Monthly Archives: September 2011

Tea With Chris: New Job

Tea With Chris is a roundup of recommended links, posted every Friday. Here are a few of our favourite things from the Internet this week:

Chris: Thought Catalog is the worst website and the best punching bag: “Can You Believe I Was Born in 1992?”

It’s not like superhero comics are generally progressive where gender and sexuality are concerned, but the stiffly written attempts at “sexy” that Laura Hudson decimates here look even more awful than usual.

Via Jami Attenberg, an outer-borough enigma: “It is possible there is some larger lesson for ailing newspaper sales in the sudden good fortune of The Suffolk Times and The Riverhead News-Review, two modest Long Island weeklies that saw an unprecedented sales spike last week as mysterious buyers swooped in to buy every copy they could.

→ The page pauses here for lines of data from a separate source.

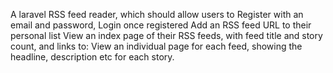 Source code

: A laravel RSS feed reader, which should allow users to Register with an email and password, Login once registered Add an RSS feed URL to their personal list View an index page of their RSS feeds, with feed title and story count, and links to: View an individual page for each feed, showing the headline, description etc for each story.
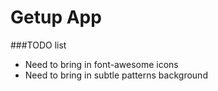 # Getup App
###TODO list
* Need to bring in font-awesome icons
* Need to bring in subtle patterns background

Or more likely, newspaper officials guess, the lesson is very local: Either someone really, really wanted people to be able to read that week’s newspaper, or someone really, really did not.

The papers, which originally printed a combined 8,620 copies for newsstand sales, had to print 5,500 more to keep up with the demand, which seemed to come almost entirely from two customers buying up every available copy at $1.50 each from 7-Eleven stores and bagel shops from Calverton to Shelter Island…”

New Tune-Yards song! I was at this Pop Montreal show (and the one she played in Toronto a few days later), but the packed Ukranian Federation was hot enough to melt stamps off hands, so it’s nice to hear the track in a state of repose.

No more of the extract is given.